Why Does My Dog Eat Sticks, Stones, Clothing, Toys, Dirt and Rubbish…?

 

Just like toddlers, puppies investigate by putting things in their mouths. It’s a common trait in puppies who explore the world around them by using their ears, eyes, noses and mouths. However, while this is usual behaviour, it is important to keep risky objects away from puppies, especially if they are left alone. Read our Holidays4Dogs article to find out why dogs eat rubbish!

When I got my very  first dog, Herbert, I was astounded to discover, as he did his ablutions one morning, – the strange case of the missing oven glove, (shaped like an alligator) – was a mystery no more.

While we were out, he had obviously stolen the oven glove, shredded it and completely devoured it. Luckily, it all worked it’s way through his system. However, dogs like to chew – especially when they are puppies. Therefore, its important to make sure they don’t  have access to things that could be harmful if swallowed. Foreign objects can become lodged in the digestive tract, causing an obstruction. In some cases, this can be life threatening.

Common materials puppies like to chew.

Dogs seem to eat fabrics for many reasons. In the case of Herbert, I guess he thought the oven glove was edible because it must have smelled strongly of foods.

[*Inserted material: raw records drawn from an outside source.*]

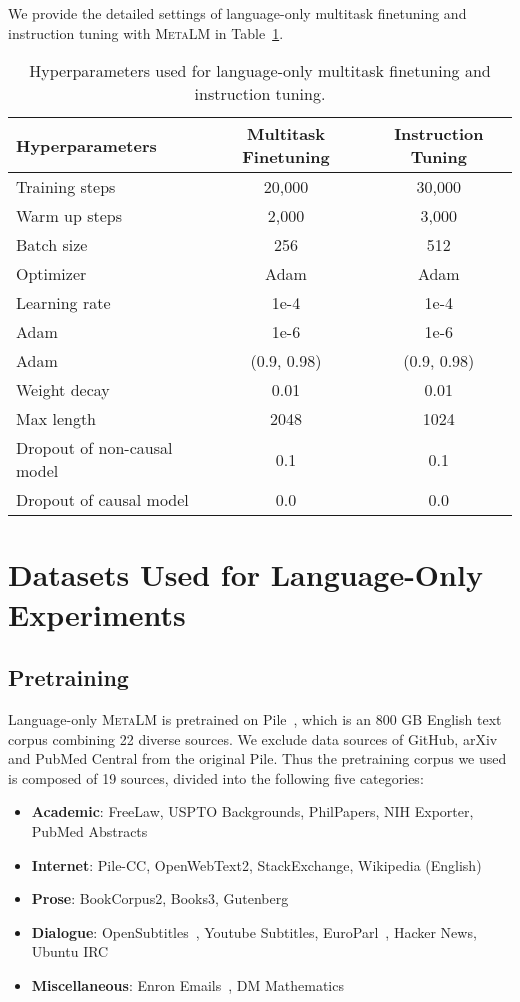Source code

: \documentclass{article}
\theoremstyle{plain}
\theoremstyle{definition}
\theoremstyle{remark}
\newcommand\ours{\textsc{MetaLM}}
\begin{document}
We provide the detailed settings of language-only multitask finetuning and instruction tuning with \ours{} in Table~\ref{tbl:hyperparam:lang:multi}.


\begin{table}[ht]
\centering
\small
\renewcommand\tabcolsep{3.5pt}
\begin{tabular}{lcc}
\toprule
\textbf{Hyperparameters} & \textbf{Multitask Finetuning} & \textbf{Instruction Tuning} \\ \midrule
Training steps & 20,000 & 30,000 \\
Warm up steps & 2,000 & 3,000 \\
Batch size & 256 & 512\\
Optimizer & Adam & Adam \\
Learning rate & 1e-4 & 1e-4 \\
Adam  & 1e-6 & 1e-6 \\
Adam  & (0.9, 0.98) & (0.9, 0.98) \\
Weight decay & 0.01 & 0.01 \\
Max length & 2048 & 1024 \\
Dropout of non-causal model & 0.1 & 0.1 \\
Dropout of causal model & 0.0 & 0.0 \\
\bottomrule
\end{tabular}
\caption{Hyperparameters used for language-only multitask finetuning and instruction tuning. 
}
\label{tbl:hyperparam:lang:multi}
\end{table}


\section{Datasets Used for Language-Only Experiments}
\label{app:corpora:pt:lang}

\subsection{Pretraining}
\label{app:corpora:data:lang:pt}

Language-only \ours{} is pretrained on Pile~\citep{pile}, which is an 800 GB English text corpus combining 22 diverse sources.
We exclude data sources of GitHub, arXiv and PubMed Central from the original Pile.
Thus the pretraining corpus we used is composed of 19 sources, divided into the following five categories:
\begin{itemize}[leftmargin=*]
\item \textbf{Academic}: FreeLaw, USPTO Backgrounds, PhilPapers, NIH Exporter, PubMed Abstracts
\item \textbf{Internet}: Pile-CC, OpenWebText2, StackExchange, Wikipedia (English)
\item \textbf{Prose}: BookCorpus2, Books3, Gutenberg~\citep[PG-19]{pg19}
\item \textbf{Dialogue}: OpenSubtitles~\citep{opensubtitle}, Youtube Subtitles, EuroParl~\citep{europarl}, Hacker News, Ubuntu IRC
\item \textbf{Miscellaneous}: Enron Emails~\citep{enron}, DM Mathematics~\citep{dmmath}
\end{itemize}
\end{document}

Lots of puppies and adult dogs like to chew on sticks. Generally speaking, they seem to enjoy biting chunks off and spitting them out.

This might be something they do as a substitute for chewing on bones, or carcasses. However, chewing sticks is not good for dogs due to the danger of splinters or choking.

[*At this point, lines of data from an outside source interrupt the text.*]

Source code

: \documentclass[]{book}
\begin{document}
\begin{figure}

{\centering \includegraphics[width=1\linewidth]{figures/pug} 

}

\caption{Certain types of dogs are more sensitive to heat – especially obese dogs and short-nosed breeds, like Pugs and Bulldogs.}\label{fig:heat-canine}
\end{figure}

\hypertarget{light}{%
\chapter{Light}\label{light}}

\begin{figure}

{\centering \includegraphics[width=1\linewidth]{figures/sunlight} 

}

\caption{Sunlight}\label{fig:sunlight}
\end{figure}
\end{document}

It is also not a good idea to throw sticks for your dog as these can pose a danger if they land awkwardly and puncture the dogs mouth, or cause eye damage.

Chewing on stones and pebbles is another common habit in puppies and some older dogs. There is evidence to suggest that wild dogs and wolves lick and chew stones as a means of ingesting minerals.

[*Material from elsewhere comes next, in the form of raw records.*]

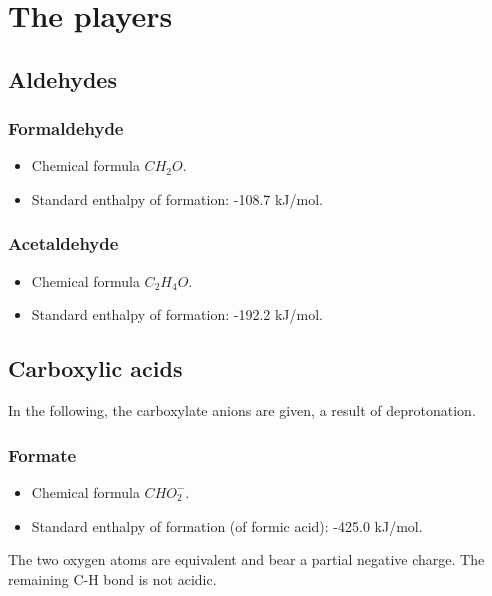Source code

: \documentclass{article}
\begin{document}

\pagebreak
\section{The players}\label{sec_players}

\subsection{Aldehydes}

\subsubsection{Formaldehyde}

\begin{itemize}
    \item Chemical formula $CH_2O$.
    \item Standard enthalpy of formation: -108.7 kJ/mol.
\end{itemize}

\subsubsection{Acetaldehyde}

\begin{itemize}
    \item Chemical formula $C_2H_4O$.
    \item Standard enthalpy of formation: -192.2 kJ/mol.
\end{itemize}

\subsection{Carboxylic acids}

In the following, the carboxylate anions are given, a result of deprotonation.

\subsubsection{Formate}
\begin{itemize}
    \item Chemical formula $CHO_2^-$.
    \item Standard enthalpy of formation (of formic acid): -425.0 kJ/mol.
\end{itemize}
The two oxygen atoms are equivalent and bear a partial negative charge. The remaining C-H
bond is not acidic.
\end{document}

Some dogs are also attracted to concrete, or plastered walls, but nobody really knows why this might be. The problem with this is that it can injure teeth and gums. Paintwork on walls may also be toxic.

Eating dirt, or soil, is also a common amongst adult dogs, as well as young puppies. This suggests dogs can detect something they think is edible in the soil. This could, perhaps, be poop of some kind – or something else that smells and tastes good – (to your dog).

Some house and garden plants can be attractive to dogs too. For more information on toxic plants, please read our other Holidays4Dogs article here.

In fact, amongst the more natural things your dog may consume is, poop. This may be cat, sheep, or cattle droppings – or even dog poop. However disgusting a habit this seems to us it is, at least, one of the less dangerous ones.

How do I stop my dog from eating non-food items?

The majority of dogs have quite a discerning palette when it comes to eating food – many will not eat lettuce, or oranges, for instance. Some dogs, however, can be relentless in their desire to eat all sorts of things that aren’t good for them. Labradors and spaniels are notorious for eating inedible items, while generally being food obsessed.

To discourage your pooch from eating things he shouldn’t, put everything out of reach that your dog seems attracted to. This might include items such as shoes, children’s toys, tea towels, plastic bags, remote controls and small articles of clothing such as socks, or pants.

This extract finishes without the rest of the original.